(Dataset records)
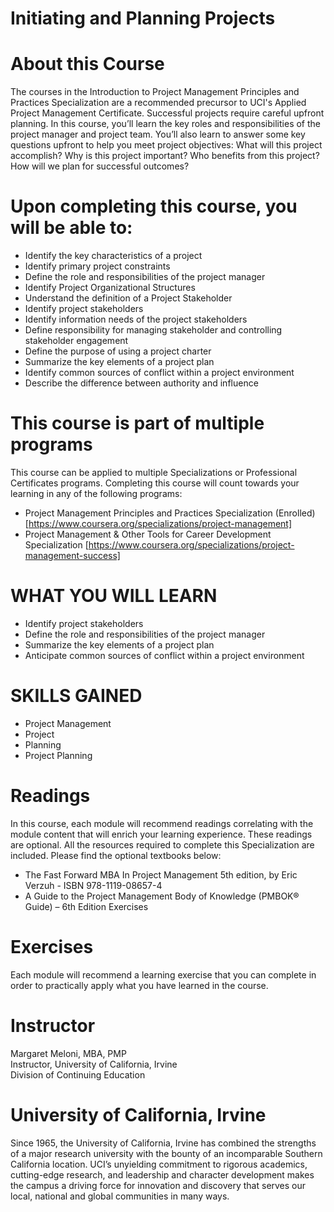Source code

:# Initiating and Planning Projects


# About this Course
The courses in the Introduction to Project Management Principles and Practices Specialization are a recommended precursor to UCI's Applied Project Management Certificate. Successful projects require careful upfront planning. In this course, you’ll learn the key roles and responsibilities of the project manager and project team. You’ll also learn to answer some key questions upfront to help you meet project objectives: What will this project accomplish? Why is this project important? Who benefits from this project? How will we plan for successful outcomes?

# Upon completing this course, you will be able to:
* Identify the key characteristics of a project
* Identify primary project constraints
* Define the role and responsibilities of the project manager
* Identify Project Organizational Structures
* Understand the definition of a Project Stakeholder
* Identify project stakeholders
* Identify information needs of the project stakeholders
* Define responsibility for managing stakeholder and controlling stakeholder engagement
* Define the purpose of using a project charter
* Summarize the key elements of a project plan
* Identify common sources of conflict within a project environment
* Describe the difference between authority and influence

# This course is part of multiple programs
This course can be applied to multiple Specializations or Professional Certificates programs. Completing this course will count towards your learning in any of the following programs:
- Project Management Principles and Practices Specialization (Enrolled) [https://www.coursera.org/specializations/project-management]
- Project Management & Other Tools for Career Development Specialization [https://www.coursera.org/specializations/project-management-success]

# WHAT YOU WILL LEARN
- Identify project stakeholders
- Define the role and responsibilities of the project manager
- Summarize the key elements of a project plan
- Anticipate common sources of conflict within a project environment


# SKILLS GAINED
* Project Management
* Project
* Planning
* Project Planning

# Readings
In this course, each module will recommend readings correlating with the module content that will enrich your learning experience. These readings are optional. All the resources required to complete this Specialization are included. Please find the optional textbooks below:
- The Fast Forward MBA In Project Management 5th edition, by Eric Verzuh - ISBN 978-1119-08657-4
- A Guide to the Project Management Body of Knowledge  (PMBOK® Guide) – 6th Edition Exercises  

# Exercises
Each module will recommend a learning exercise that you can complete in order to practically apply what you have learned in the course.


# Instructor
Margaret Meloni, MBA, PMP<br>
Instructor, University of California, Irvine<br>
Division of Continuing Education


# University of California, Irvine
Since 1965, the University of California, Irvine has combined the strengths of a major research university with the bounty of an incomparable Southern California location. UCI’s unyielding commitment to rigorous academics, cutting-edge research, and leadership and character development makes the campus a driving force for innovation and discovery that serves our local, national and global communities in many ways.
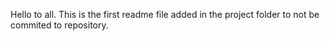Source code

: Hello to all.
This is the first readme file added in the project folder to not be commited to repository.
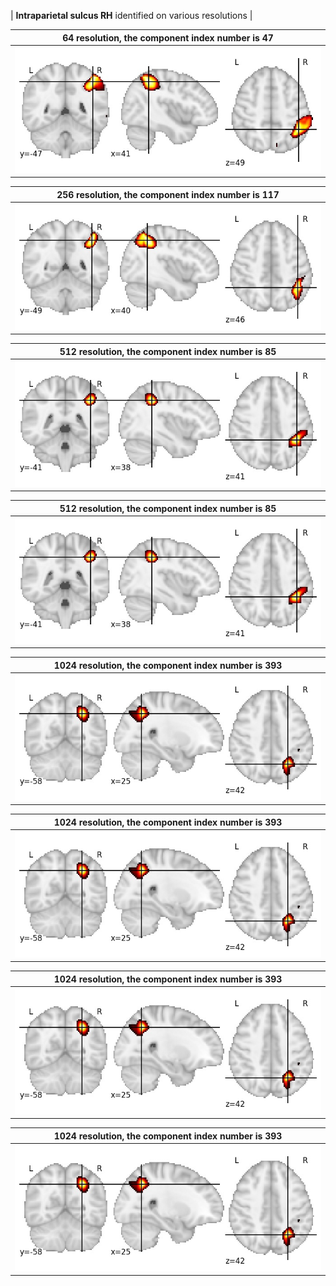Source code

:


| **Intraparietal sulcus RH** identified on various resolutions |

| 64 resolution, the component index number is 47|  
|:---:|  
| ![Component 64](../64/final/47.jpg "From component 64: Intraparietal sulcus RH") |

| 256 resolution, the component index number is 117|  
|:---:|  
| ![Component 256](../256/final/117.jpg "From component 256: Intraparietal sulcus RH") |

| 512 resolution, the component index number is 85|  
|:---:|  
| ![Component 512](../512/final/85.jpg "From component 512: Intraparietal sulcus RH") |

| 512 resolution, the component index number is 85|  
|:---:|  
| ![Component 512](../512/final/85.jpg "From component 512: Intraparietal sulcus RH") |

| 1024 resolution, the component index number is 393|  
|:---:|  
| ![Component 1024](../1024/final/393.jpg "From component 1024: Intraparietal sulcus RH") |

| 1024 resolution, the component index number is 393|  
|:---:|  
| ![Component 1024](../1024/final/393.jpg "From component 1024: Intraparietal sulcus RH") |

| 1024 resolution, the component index number is 393|  
|:---:|  
| ![Component 1024](../1024/final/393.jpg "From component 1024: Intraparietal sulcus RH") |

| 1024 resolution, the component index number is 393|  
|:---:|  
| ![Component 1024](../1024/final/393.jpg "From component 1024: Intraparietal sulcus RH") |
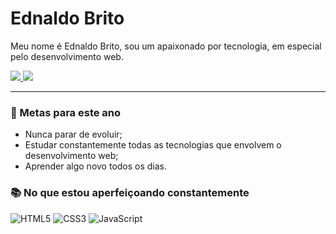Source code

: # Ednaldo Brito
Meu nome é Ednaldo Brito, sou um apaixonado por tecnologia, em especial pelo desenvolvimento web.

<a href="https://www.linkedin.com/in/ednaldobrito/">
 <img src="https://img.shields.io/badge/-Linkedin-blue?style=flat-square&logo=Linkedin&logoColor=white" />
</a>

<a href="mailto:contato@ednaldobrito.com.br">
 <img src="https://img.shields.io/badge/-Email-c14438?style=flat-square&logo=Gmail&logoColor=white" />
</a>

--- 

### 🎯 Metas para este ano
- Nunca parar de evoluir;
- Estudar constantemente todas as tecnologias que envolvem o desenvolvimento web;
- Aprender algo novo todos os dias.

### 📚 No que estou aperfeiçoando constantemente  
![HTML5](https://img.shields.io/badge/-HTML5-E34F26?style=flat-square&logo=html5&logoColor=white)
![CSS3](https://img.shields.io/badge/-CSS3-1572B6?style=flat-square&logo=css3)
![JavaScript](https://img.shields.io/badge/-JavaScript-black?style=flat-square&logo=javascript)
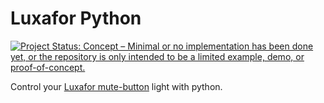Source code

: # Luxafor Python

[![Project Status: Concept – Minimal or no implementation has been done yet, or the repository is only intended to be a limited example, demo, or proof-of-concept.](https://www.repostatus.org/badges/latest/concept.svg)](https://www.repostatus.org/#concept)

Control your [Luxafor mute-button](https://luxafor.com/luxafor-microphone-mute-button/) light with python.
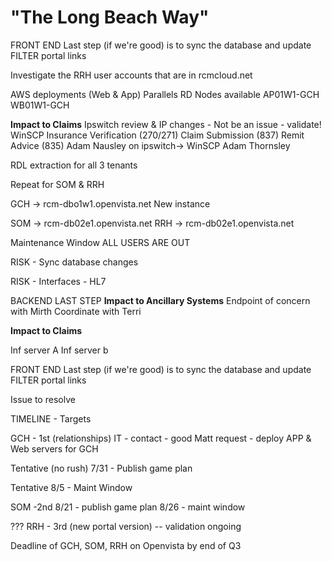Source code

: # "The Long Beach Way"

FRONT END
Last step (if we're good) is to sync the database and update FILTER portal links

Investigate the RRH user accounts that are in rcmcloud.net

AWS deployments (Web & App)
Parallels RD Nodes available
AP01W1-GCH
WB01W1-GCH

**Impact to Claims**
Ipswitch review & IP changes
	- Not be an issue - validate!
WinSCP
Insurance Verification (270/271)
Claim Submission (837)
Remit Advice (835)
Adam Nausley on ipswitch-> WinSCP
Adam Thornsley 



RDL extraction for all 3 tenants

Repeat for SOM & RRH

GCH -> rcm-dbo1w1.openvista.net
New instance

SOM -> rcm-db02e1.openvista.net
RRH -> rcm-db02e1.openvista.net



Maintenance Window
ALL USERS ARE OUT

RISK - Sync database changes

RISK - Interfaces - HL7

BACKEND LAST STEP
**Impact to Ancillary Systems**
Endpoint of concern with Mirth
Coordinate with Terri


**Impact to Claims**

Inf server A
Inf server b


FRONT END
Last step (if we're good) is to sync the database and update FILTER portal links

Issue to resolve



TIMELINE - Targets

GCH - 1st (relationships)
IT - contact - good
Matt request - deploy APP & Web servers for GCH

Tentative (no rush) 7/31 - Publish game plan

Tentative 8/5 - Maint Window


SOM -2nd
8/21 - publish game plan
8/26 - maint window



   ???   RRH - 3rd (new portal version)
-- validation ongoing 


Deadline of GCH, SOM, RRH on Openvista by end of Q3 








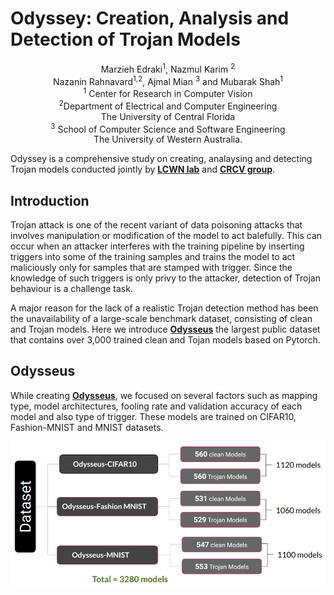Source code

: # Odyssey: Creation, Analysis and Detection of Trojan Models 
<p align="center"> 
Marzieh Edraki<sup>1</sup>, Nazmul Karim <sup> 2</sup> <br/>
Nazanin Rahnavard<sup>1,2</sup>, Ajmal Mian <sup>3</sup> and Mubarak Shah<sup>1</sup><br/>
<sup>1</sup> Center for Research in Computer Vision<br/>
<sup>2</sup>Department of Electrical and Computer Engineering <br/>
The University of Central Florida <br/>
<sup>3</sup> School of Computer Science and Software Engineering <br/>
The University of Western Australia.
<p>
   

Odyssey is a comprehensive study on creating, analaysing and detecting Trojan models conducted jointly by [**LCWN lab**](http://cwnlab.eecs.ucf.edu) and [**CRCV group**](https://www.crcv.ucf.edu).  

## Introduction 
Trojan attack is one of the recent variant of data poisoning attacks that involves manipulation or modification of the model to act balefully.
This can occur when an attacker interferes with the training pipeline by inserting triggers into some of the training samples and trains the model to act maliciously only for samples that are stamped with trigger. Since the knowledge of such triggers is only privy to the attacker, detection of Trojan behaviour is a challenge task. 

A major reason for the lack of a realistic Trojan detection method has been the unavailability of a large-scale benchmark dataset, consisting of clean and Trojan models. Here we introduce [**Odysseus**](https://drive.google.com/drive/folders/1o-F3ttZS6el975XZOHOtqj8YxncHOivd?usp=sharing) the largest public dataset that contains over 3,000 trained clean and Tojan models based on Pytorch. 

## Odysseus

While creating [**Odysseus**](https://drive.google.com/drive/folders/1o-F3ttZS6el975XZOHOtqj8YxncHOivd?usp=sharing), we focused on several factors such as mapping type, model architectures, fooling rate and validation accuracy of each model and also type of trigger. These models are trained on CIFAR10, Fashion-MNIST and MNIST datasets. 

![alt tag](./fig/model_creation.png)


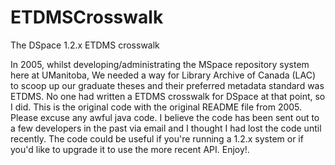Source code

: # ETDMSCrosswalk
The DSpace 1.2.x ETDMS crosswalk

In 2005, whilst developing/administrating the MSpace repository system here at UManitoba, We needed a way for Library Archive of Canada
(LAC) to scoop up our graduate theses and their preferred metadata standard was ETDMS. No one had written a ETDMS crosswalk for DSpace
at that point, so I did.
This is the original code with the original README file from 2005. Please excuse any awful java code. I believe the code has been sent out
to a few developers in the past via email and I thought I had lost the code until recently.
The code could be useful if you're running a 1.2.x system or if you'd like to upgrade it to use the more recent API. Enjoy!.
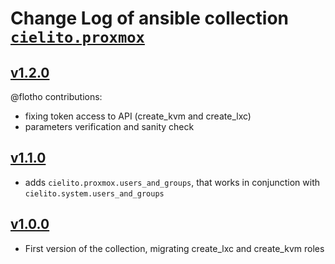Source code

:# Change Log of ansible collection [`cielito.proxmox`](https://git.interior.edu.uy/cielito/proxmox)

## [v1.2.0](https://git.interior.edu.uy/cielito/proxmox/tree/v1.2.0)

@flotho contributions:
- fixing token access to API (create_kvm and create_lxc)
- parameters verification and sanity check

## [v1.1.0](https://git.interior.edu.uy/cielito/proxmox/tree/v1.1.0)

- adds `cielito.proxmox.users_and_groups`, that works in conjunction with `cielito.system.users_and_groups`

## [v1.0.0](https://git.interior.edu.uy/cielito/proxmox/tree/v1.0.0)

* First version of the collection, migrating create_lxc and create_kvm roles

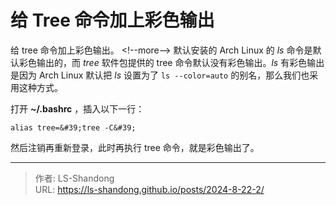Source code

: # 给 Tree 命令加上彩色输出

给 tree 命令加上彩色输出。
&lt;!--more--&gt;
默认安装的 Arch Linux 的 *ls* 命令是默认彩色输出的，而 *tree* 软件包提供的 tree  命令默认没有彩色输出。*ls* 有彩色输出是因为 Arch Linux 默认把 *ls* 设置为了 `ls --color=auto` 的别名，那么我们也采用这种方式。

打开 **~/.bashrc** ，插入以下一行：

`alias tree=&#39;tree -C&#39;`

然后注销再重新登录，此时再执行 tree 命令，就是彩色输出了。


---

> 作者: LS-Shandong  
> URL: https://ls-shandong.github.io/posts/2024-8-22-2/  

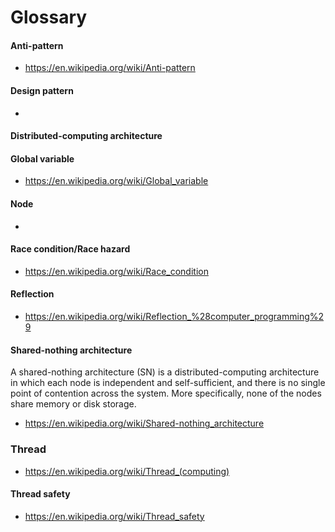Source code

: # Glossary

#### Anti-pattern
- https://en.wikipedia.org/wiki/Anti-pattern  

#### Design pattern
- 

#### Distributed-computing architecture

#### Global variable
- https://en.wikipedia.org/wiki/Global_variable

#### Node
- 

#### Race condition/Race hazard
- https://en.wikipedia.org/wiki/Race_condition

#### Reflection
- https://en.wikipedia.org/wiki/Reflection_%28computer_programming%29

#### Shared-nothing architecture
A shared-nothing architecture (SN) is a distributed-computing architecture in which each node is independent and self-sufficient, and there is no single point of contention across the system. More specifically, none of the nodes share memory or disk storage.
- https://en.wikipedia.org/wiki/Shared-nothing_architecture

### Thread
- https://en.wikipedia.org/wiki/Thread_(computing)

#### Thread safety
- https://en.wikipedia.org/wiki/Thread_safety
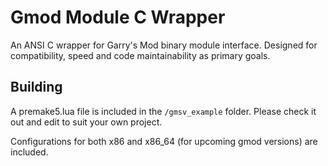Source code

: # Gmod Module C Wrapper
An ANSI C wrapper for Garry's Mod binary module interface. Designed for compatibility, speed and code maintainability as primary goals.

## Building
A premake5.lua file is included in the `/gmsv_example` folder. Please check it out and edit to suit your own project.

Configurations for both x86 and x86_64 (for upcoming gmod versions) are included.
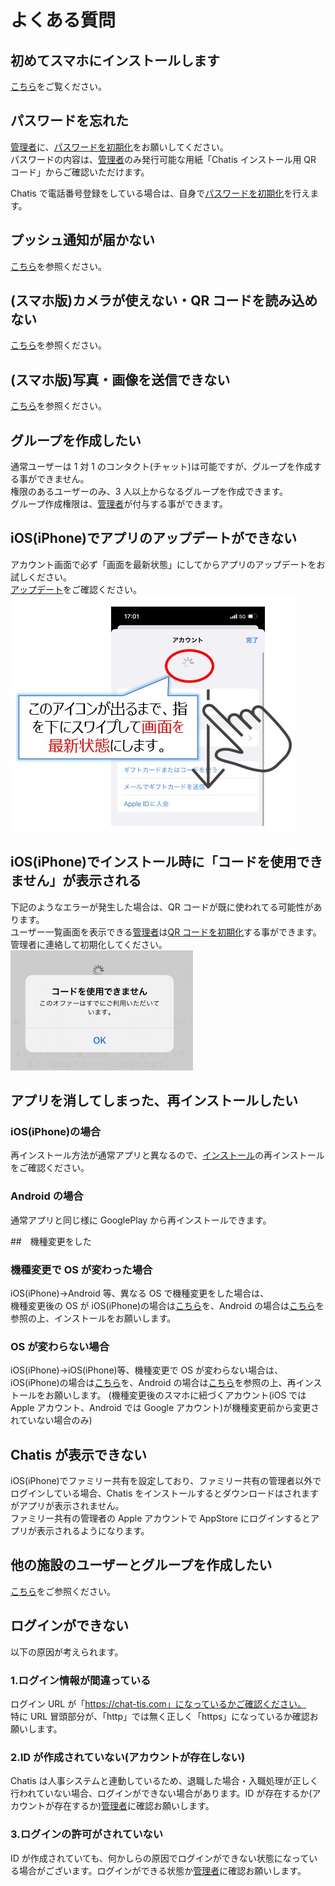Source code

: <!-- 文言とかはゲームアプリのマニュアル・よくある質問とかを参考にするとよさそう-->

# よくある質問

## 初めてスマホにインストールします

[こちら](startup.md)をご覧ください。

## パスワードを忘れた

[管理者](admin.md)に、[パスワードを初期化](password.md#1)をお願いしてください。  
パスワードの内容は、[管理者](admin.md)のみ発行可能な用紙「Chatis インストール用 QR コード」からご確認いただけます。

Chatis で電話番号登録をしている場合は、自身で[パスワードを初期化](password.md)を行えます。

## プッシュ通知が届かない

[こちら](push.md)を参照ください。

## (スマホ版)カメラが使えない・QR コードを読み込めない

[こちら](sp_permission.md)を参照ください。

## (スマホ版)写真・画像を送信できない

[こちら](sp_permission.md)を参照ください。

## グループを作成したい

通常ユーザーは 1 対 1 のコンタクト(チャット)は可能ですが、グループを作成する事ができません。  
権限のあるユーザーのみ、3 人以上からなるグループを作成できます。  
グループ作成権限は、[管理者](admin.md)が付与する事ができます。

## iOS(iPhone)でアプリのアップデートができない

アカウント画面で必ず「画面を最新状態」にしてからアプリのアップデートをお試しください。  
[アップデート](update.md)をご確認ください。  
![Screenshot](img/update3.jpg)

## iOS(iPhone)でインストール時に「コードを使用できません」が表示される

下記のようなエラーが発生した場合は、QR コードが既に使われてる可能性があります。  
ユーザー一覧画面を表示できる[管理者](admin.md)は[QR コードを初期化](ioscode.md)する事ができます。管理者に連絡して初期化してください。  
![Screenshot](img/ioserror.jpg)

## アプリを消してしまった、再インストールしたい

### iOS(iPhone)の場合

再インストール方法が通常アプリと異なるので、[インストール](install.md#_3)の再インストールをご確認ください。

### Android の場合

通常アプリと同じ様に GooglePlay から再インストールできます。

##　機種変更をした

### 機種変更で OS が変わった場合

iOS(iPhone)→Android 等、異なる OS で機種変更をした場合は、  
機種変更後の OS が iOS(iPhone)の場合は[こちら](install.md#_2)を、Android の場合は[こちら](install.md#_5)を参照の上、インストールをお願いします。

### OS が変わらない場合

iOS(iPhone)→iOS(iPhone)等、機種変更で OS が変わらない場合は、
iOS(iPhone)の場合は[こちら](install.md#_1)を、Android の場合は[こちら](install.md#_4)を参照の上、再インストールをお願いします。
(機種変更後のスマホに紐づくアカウント(iOS では Apple アカウント、Android では Google アカウント)が機種変更前から変更されていない場合のみ)

## Chatis が表示できない

iOS(iPhone)でファミリー共有を設定しており、ファミリー共有の管理者以外でログインしている場合、Chatis をインストールするとダウンロードはされますがアプリが表示されません。  
ファミリー共有の管理者の Apple アカウントで AppStore にログインするとアプリが表示されるようになります。

## 他の施設のユーザーとグループを作成したい

[こちら](bukai.md)をご参照ください。

## ログインができない

以下の原因が考えられます。

### 1.ログイン情報が間違っている

ログイン URL が「https://chat-tis.com」になっているかご確認ください。  
特に URL 冒頭部分が、「http」では無く正しく「https」になっているか確認お願いします。

### 2.ID が作成されていない(アカウントが存在しない)

Chatis は人事システムと連動しているため、退職した場合・入職処理が正しく行われていない場合、ログインができない場合があります。ID が存在するか(アカウントが存在するか)[管理者](admin.md)に確認お願いします。

### 3.ログインの許可がされていない

ID が作成されていても、何かしらの原因でログインができない状態になっている場合がございます。ログインができる状態か[管理者](admin.md)に確認お願いします。
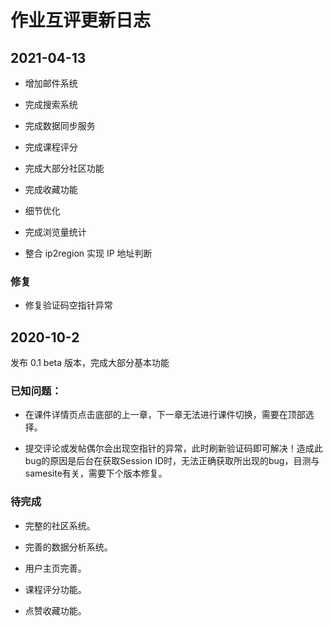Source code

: # 作业互评更新日志

## 2021-04-13

- 增加邮件系统

- 完成搜索系统

- 完成数据同步服务

- 完成课程评分

- 完成大部分社区功能

- 完成收藏功能

- 细节优化

- 完成浏览量统计

- 整合 ip2region 实现 IP 地址判断

### 修复

- 修复验证码空指针异常


## 2020-10-2

发布 0.1 beta 版本，完成大部分基本功能

### 已知问题：

- 在课件详情页点击底部的上一章，下一章无法进行课件切换，需要在顶部选择。

- 提交评论或发帖偶尔会出现空指针的异常，此时刷新验证码即可解决！造成此bug的原因是后台在获取Session ID时，无法正确获取所出现的bug，目测与samesite有关，需要下个版本修复。

### 待完成

- 完整的社区系统。

- 完善的数据分析系统。

- 用户主页完善。

- 课程评分功能。

- 点赞收藏功能。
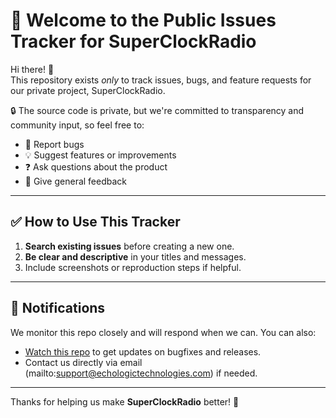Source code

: # 📌 Welcome to the Public Issues Tracker for **SuperClockRadio**

Hi there! 👋  
This repository exists *only* to track issues, bugs, and feature requests for our private project, SuperClockRadio.

🔒 The source code is private, but we're committed to transparency and community input, so feel free to:

- 💬 Report bugs  
- 💡 Suggest features or improvements  
- ❓ Ask questions about the product  
- 🙏 Give general feedback  

---

## ✅ How to Use This Tracker

1. **Search existing issues** before creating a new one.
2. **Be clear and descriptive** in your titles and messages.
3. Include screenshots or reproduction steps if helpful.

---

## 🔔 Notifications

We monitor this repo closely and will respond when we can. You can also:
- [Watch this repo](https://github.com/DreadPirateFlint/SuperClockRadioIssues/watchers) to get updates on bugfixes and releases.
- Contact us directly via email (mailto:support@echologictechnologies.com) if needed.

---

Thanks for helping us make **SuperClockRadio** better! 🚀
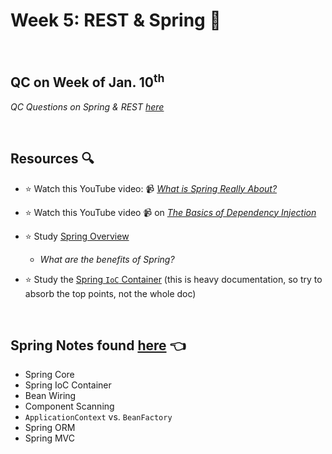 # Week 5: REST & Spring 🍃
<br>

## QC on Week of Jan. 10<sup>th</sup>
*QC Questions on Spring & REST [here](https://github.com/211129-Enterprise/demos/blob/main/5-spring/qc-questions.md)*

<br>

## Resources 🔍
- :star: Watch this YouTube video: 📹 [*What is Spring Really About?*](https://www.youtube.com/watch?v=gq4S-ovWVlM)

- :star: Watch this YouTube video 📹 on [*The Basics of Dependency Injection*](https://www.youtube.com/watch?v=GB8k2-Egfv0)

- :star: Study [Spring Overview](https://www.javatpoint.com/spring-tutorial)
  - *What are the benefits of Spring?* 

- :star: Study the [Spring `IoC` Container](https://docs.spring.io/spring-framework/docs/3.2.x/spring-framework-reference/html/beans.html) (this is heavy documentation, so try to absorb the top points, not the whole doc)

<br>

## Spring Notes found [here](https://github.com/211129-Enterprise/demos/tree/main/5-spring/notes) 👈
- Spring Core
- Spring IoC Container
- Bean Wiring
- Component Scanning
- `ApplicationContext` vs. `BeanFactory`
- Spring ORM
- Spring MVC
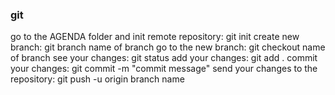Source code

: ### git
go to the AGENDA folder and init remote repository: git init 
create new branch: git branch name of branch
go to the new branch: git checkout name of branch
see your changes: git status
add your changes: git add .
commit your changes: git commit -m "commit message"
send your changes to the repository: git push -u origin branch name
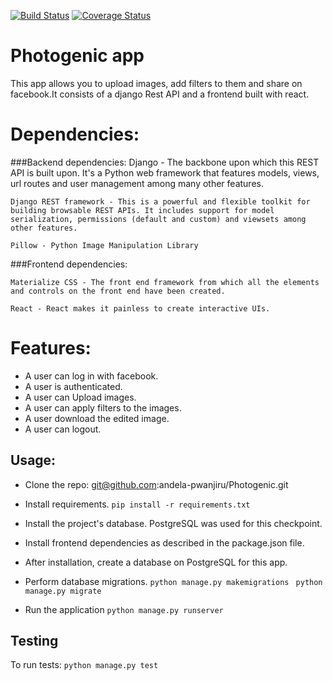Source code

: [![Build Status](https://travis-ci.org/andela-pwanjiru/Photogenic.svg?branch=develop)](https://travis-ci.org/andela-pwanjiru/Photogenic)
[![Coverage Status](https://coveralls.io/repos/github/andela-pwanjiru/Photogenic/badge.svg)](https://coveralls.io/github/andela-pwanjiru/Photogenic)

# Photogenic app

  This app allows you to upload images, add filters to them and share on facebook.It consists of a django Rest API and a frontend built with react. 

# Dependencies:
###Backend dependencies:
    Django - The backbone upon which this REST API is built upon. It's a Python web framework that features models, views, url routes and user management among many other features.

    Django REST framework - This is a powerful and flexible toolkit for building browsable REST APIs. It includes support for model serialization, permissions (default and custom) and viewsets among other features.

    Pillow - Python Image Manipulation Library
###Frontend dependencies:
 
    Materialize CSS - The front end framework from which all the elements and controls on the front end have been created.

    React - React makes it painless to create interactive UIs.

# Features:
*  A user can log in with facebook.
*  A user is authenticated.
*  A user can Upload images.
*  A user can apply filters to the images.
*  A user download the edited image.
*  A user can logout.

## Usage:

* Clone the repo: git@github.com:andela-pwanjiru/Photogenic.git

* Install requirements.
 `pip install -r requirements.txt`

* Install the project's database. PostgreSQL was used for this checkpoint.

* Install frontend dependencies as described in the package.json file.
* After installation, create a database on PostgreSQL for this app.
* Perform database migrations.
    `python manage.py makemigrations `
    `python manage.py migrate `

* Run the application
 `python manage.py runserver`


## Testing
To run tests:
`python manage.py test`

### Work item
Your answer must consist solely of the lines above between the line holding "Adam Thornsley" and the line holding "BACKEND LAST STEP", inclusive, copied exactly.

### Written answer
Adam Thornsley 



RDL extraction for all 3 tenants

Repeat for SOM & RRH

GCH -> rcm-dbo1w1.openvista.net
New instance

SOM -> rcm-db02e1.openvista.net
RRH -> rcm-db02e1.openvista.net



Maintenance Window
ALL USERS ARE OUT

RISK - Sync database changes

RISK - Interfaces - HL7

BACKEND LAST STEP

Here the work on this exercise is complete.